Credit: jamesbenet/Getty Images So do these pericytes have potential neurotherapeutics? To answer this question, the researchers infused the differentiated pericytes into stroke model (tMCAO) mice
.
The results showed that the implanted cells were rapidly recruited around the capillaries in the cerebral ischemic penumbra, which slowed down the brain injury, protected neurons from apoptosis, rapidly restored the neurological function of the brain-injured mice, and effectively improved the brain injury.

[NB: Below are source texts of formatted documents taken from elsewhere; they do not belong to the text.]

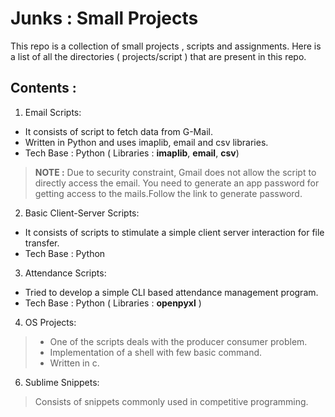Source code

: # Junks : Small Projects

This repo is a collection of small projects , scripts  and assignments. Here is a list of all the directories ( projects/script ) that are present in this repo.

## Contents :

1. Email Scripts:
- It consists of script to fetch data from G-Mail.
- Written in Python and uses imaplib, email and csv libraries.
- Tech Base : Python ( Libraries : __imaplib__, __email__, __csv__)
> **NOTE :** Due to security constraint, Gmail does not allow the script to directly access the email.
> You need to generate an app password for getting access to the mails.Follow the link to generate password.

2. Basic Client-Server Scripts:
 - It consists of scripts to stimulate a simple client server interaction for file transfer.
- Tech Base : Python

3. Attendance Scripts:
- Tried to develop a simple CLI based attendance management program.
- Tech Base : Python ( Libraries : __openpyxl__ )

4. OS Projects:
> - One of the scripts deals with the producer consumer problem.
> - Implementation of a shell with few basic command.
> - Written in c.

6. Sublime Snippets:
> Consists of snippets commonly used in competitive programming.


<!--stackedit_data:
eyJoaXN0b3J5IjpbLTEyNTgxMTA3NjZdfQ==
-->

The locomotor ability of mice
.
Not only that, but pericyte transplantation also significantly restored the integrity of the blood-brain barrier after stroke
.
Compared with the control group, the pericyte-treated mice had significantly reduced brain edema, plasma protein deposition, and significantly reduced leakage of TRITC-dextran and Evans blue dyes, which are used to indicate the degree of barrier damage
.
It can be seen that pericyte transplantation can repair the blood-brain barrier in mice
.
To explore the mechanisms behind the therapeutic effects of pericyte transplantation, the researchers further analyzed RNA-sequencing data and found high levels of expression of the midkine gene MDK in these cells
.
Midkine enhances neurite outgrowth, neuronal cell survival, and plasminogen activator activity
.
Correspondingly, mouse neurological deficit scores confirmed that MDK knockdown significantly reduced the neuroprotective effects of pericytes
.
In the future, the research team will further explore the clinical translational significance of the research results in the treatment of ischemic stroke
.
Reference: 1.
Sun, J.
et al.
Transplantation of hPSC-derived pericyte-like cells promotes functional recovery in ischemic stroke mice.
Nat.
Commun.
2020 111 11, 1–20 (2020) © NatureNat Com | doi:10.
1038 /s41467-020-19042-y Chinese content is for reference only, all content is subject to the original English version.